The model you referenced in your question is called the "one-way model." It assumes that random row effects are the only systematic source of variance. In the case of inter-rater reliability, rows correspond to objects of measurement (e.g., subjects).
One-way model: $$ x_{ij} = \mu + r_i + w_{ij} $$ where $\mu$ is the mean for all objects, $r_i$ is the row effect, and $w_{ij}$ is the residual effect.
However, there are also "two-way models." These assume that there is variance associated with random row effects as well as random or fixed column effects. In the case of inter-rater reliability, columns correspond to sources of measurement (e.g., raters).
Two-way models: $$ x_{ij} = \mu + r_i + c_j + rc_{ij} + e_{ij} $$$$ x_{ij} = \mu + r_i + c_j + e_{ij} $$ where $\mu$ is the mean for all objects, $r_i$ is the row effect, $c_j$ is the column effect, $rc_{ij}$ is the interaction effect, and $e_{ij}$ is the residual effect. The difference between these two models is the inclusion or exclusion of the interaction effect.

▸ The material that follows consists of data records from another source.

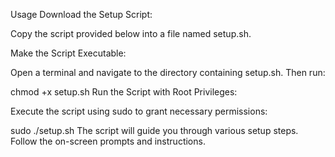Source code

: Usage
Download the Setup Script:

Copy the script provided below into a file named setup.sh.

Make the Script Executable:

Open a terminal and navigate to the directory containing setup.sh. Then run:

chmod +x setup.sh
Run the Script with Root Privileges:

Execute the script using sudo to grant necessary permissions:

sudo ./setup.sh
The script will guide you through various setup steps. Follow the on-screen prompts and instructions.

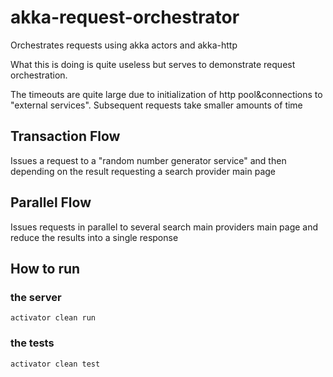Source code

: # akka-request-orchestrator
Orchestrates requests using akka actors and akka-http

What this is doing is quite useless but serves to demonstrate request orchestration.

The timeouts are quite large due to initialization of http pool&connections to "external services". Subsequent requests take smaller amounts of time

## Transaction Flow
Issues a request to a "random number generator service" and then depending on the result requesting a search provider main page

## Parallel Flow
Issues requests in parallel to several search main providers main page and reduce the results into a single response

## How to run
### the server
`activator clean run`

### the tests
`activator clean test`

Given a two-way model, you can calculate one of four ICC coefficients: the single score consistency ICC(C,1), the average score consistency ICC(C,k), the single score agreement ICC(A,1), or the average score agreement ICC(A,k). Single score ICCs apply to single measurements $x_{ij}$ (e.g., individual raters), whereas average score ICCs apply to average measurements $\bar{x}_i$ (e.g., the mean of all raters). Consistency ICCs exclude the column variance from the denominator variance (e.g., allowing raters to vary around their own means), whereas agreement ICCs include the column variance in the denominator variance (e.g., requiring raters to vary around the same mean).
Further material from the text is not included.